Openness to change: Chasing new perspectives
The openness to change trait measures individuals’ tendency to be open to explore and try new things and the extent to which a person can deal with changes in the environment. Evidently, coping with constant changes can be challenging as some individuals may find it intimidating, while others may perceive change as a way to grow, learn and improve. The trait has two opposite poles namely Conservative and Open to change. Let’s look into both poles to better understand how we assess the openness to change trait.
Conservative: Conservative individuals tend to be more close-minded. They prefer having a specified routine in the workplace and they tend to withhold from situations where they are exposed to change. When faced with changes, new tasks or demands, they may feel uncertain about what the future holds, experience fear of failure and loss of territory.
Common descriptors: traditional, attached to familiar and respecting traditional ideas.
Open to change: Individuals who score on the higher range of this trait tend to be intellectually curious, imaginative and open-minded. They enjoy fast-paced environments and they naturally notice how improvements could be made in every task of their job.
Common descriptors: experimental, liberal, analytical, critical, flexible and freethinking.
In accordance with research findings, Bryq assessment provides an evidence-based way to assess the Openness to Change trait in order to provide you with insights that can assist in making informed decisions about the suitability of the candidates based on their scores on this specific trait.
Openness to Change Interview Guide
Along with this information, it is also useful to use the interview questions listed below that can assist in drawing revealing answers and get you on your way to corroborate on the degree of candidates' tendency to be open to change.
Note that there is no right or wrong answer as the answer you are seeking is based on what best fits the role and your unique company culture.
Top 2 questions and expected answers for each end of the scale
1. Describe a time you were assigned new tasks due to a team member's resignation. How did you adapt?
Open to change: Individuals who score closer towards the open to change end of the scale are most likely to answer that they perceive the change as being generally positive and that they liked the challenge of being assigned to new tasks. They will perceive their new assignment as an opportunity to learn new things and/or experiment on new creative approaches. They are likely to question the tried-and-true existing solutions and look for improvements that can be made. Overall, they are likely to focus more on the future opportunities that may stem from this change.
Conservative: Individuals who score closer towards the conservative end of the scale are most likely to answer that the change was challenging or frustrating for them as they suddenly had to be involved in tasks which were unfamiliar to them. They will highlight the fact that they generally feel more secure and confident when they don’t have to deal with unexpected demands or transitions.
2. The new HR Manager implements formal performance reviews for all employees. How would you prepare yourself if you were used to having only informal meetings with your manager?

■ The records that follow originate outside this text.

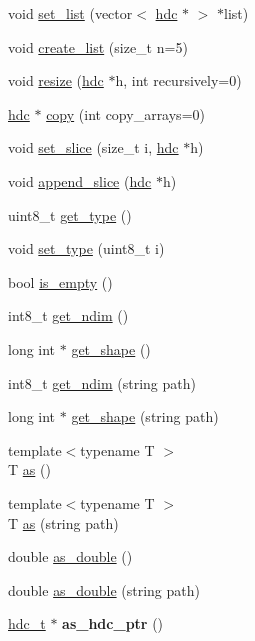 \begin{DoxyCompactItemize}
\item 
void \hyperlink{classhdc_ae3cf31bad48437a48ad1291e2db99873}{set\+\_\+list} (vector$<$ \hyperlink{classhdc}{hdc} $\ast$ $>$ $\ast$list)
\item 
void \hyperlink{classhdc_ab88feab4710f598b8a56b529fd01dede}{create\+\_\+list} (size\+\_\+t n=5)
\item 
void \hyperlink{classhdc_ad782f111cf0c869166ed9f4ac51405a6}{resize} (\hyperlink{classhdc}{hdc} $\ast$h, int recursively=0)
\item 
\hyperlink{classhdc}{hdc} $\ast$ \hyperlink{classhdc_af5d54732a2d9d34f7f2f8453acda21d6}{copy} (int copy\+\_\+arrays=0)
\item 
void \hyperlink{classhdc_a3d4c2ba09c79e2dfbe7be7bd59bd811e}{set\+\_\+slice} (size\+\_\+t i, \hyperlink{classhdc}{hdc} $\ast$h)
\item 
void \hyperlink{classhdc_aaffff0cd041746fd45a2d2c67d73ce75}{append\+\_\+slice} (\hyperlink{classhdc}{hdc} $\ast$h)
\item 
uint8\+\_\+t \hyperlink{classhdc_ac12e6d9074533304ea4d3eb08623d774}{get\+\_\+type} ()
\item 
void \hyperlink{classhdc_a6d1d1064db92be176775481eb6ca9fd3}{set\+\_\+type} (uint8\+\_\+t i)
\item 
bool \hyperlink{classhdc_af1a86c27a06e02651f544947eb9b0cfb}{is\+\_\+empty} ()
\item 
int8\+\_\+t \hyperlink{classhdc_a759758dd2b6b8986341753e94ad12252}{get\+\_\+ndim} ()
\item 
long int $\ast$ \hyperlink{classhdc_aa73e21aec9037f1f6bf9bb899f743b00}{get\+\_\+shape} ()
\item 
int8\+\_\+t \hyperlink{classhdc_ac8d2e3eb577519c8caa5ea59a34ae75b}{get\+\_\+ndim} (string path)
\item 
long int $\ast$ \hyperlink{classhdc_a9684ce622a000411e1c747f4f694c92f}{get\+\_\+shape} (string path)
\item 
{\footnotesize template$<$typename T $>$ }\\T \hyperlink{classhdc_ae35cce784c60574515001b66d0271fa9}{as} ()
\item 
{\footnotesize template$<$typename T $>$ }\\T \hyperlink{classhdc_ac1dd72a041586072f7984022ba8a048e}{as} (string path)
\item 
double \hyperlink{classhdc_a12e3492b3755543da2c6b1571629e23c}{as\+\_\+double} ()
\item 
double \hyperlink{classhdc_a10b21a25e3429e9844084b74a8bacbaa}{as\+\_\+double} (string path)
\item 
\hyperlink{structhdc__t}{hdc\+\_\+t} $\ast$ {\bfseries as\+\_\+hdc\+\_\+ptr} ()\hypertarget{classhdc_aea48e6e093255899e87151031408d0eb}{}\label{classhdc_aea48e6e093255899e87151031408d0eb}


\end{DoxyCompactItemize}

Open to change: Individuals who score closer towards the open to change end of the scale are most likely to answer that the new process is positive as formal performance reviews will benefit the organization. They tend to have a future- focused orientation and are happy to embrace positive changes in their work environment.
Conservative: Individuals who score closer towards the conservative end of the scale are most likely to answer that they felt uncomfortable with the change in the process and that they preferred the established way of performance reviews. They are likely to be cautious about this change considering the potential adverse consequences that may be caused.
3. If your coworkers had a “this is how we do it” attitude to learning something new, how would you try to convince them to follow a different, more effective method of working?
4. You have been working on a project for a while when your manager informs you that the project’s requirements changed suddenly. What would you do?
5. Tell me about a time you had to learn how to use a new tool at work. How long did it take you to understand how to use its features?
6. Tell me about a time when you had to adjust to a change in direction, whether it was a new business strategy, change in a project or customer focus, or leadership at the top. How did you react? What was the outcome?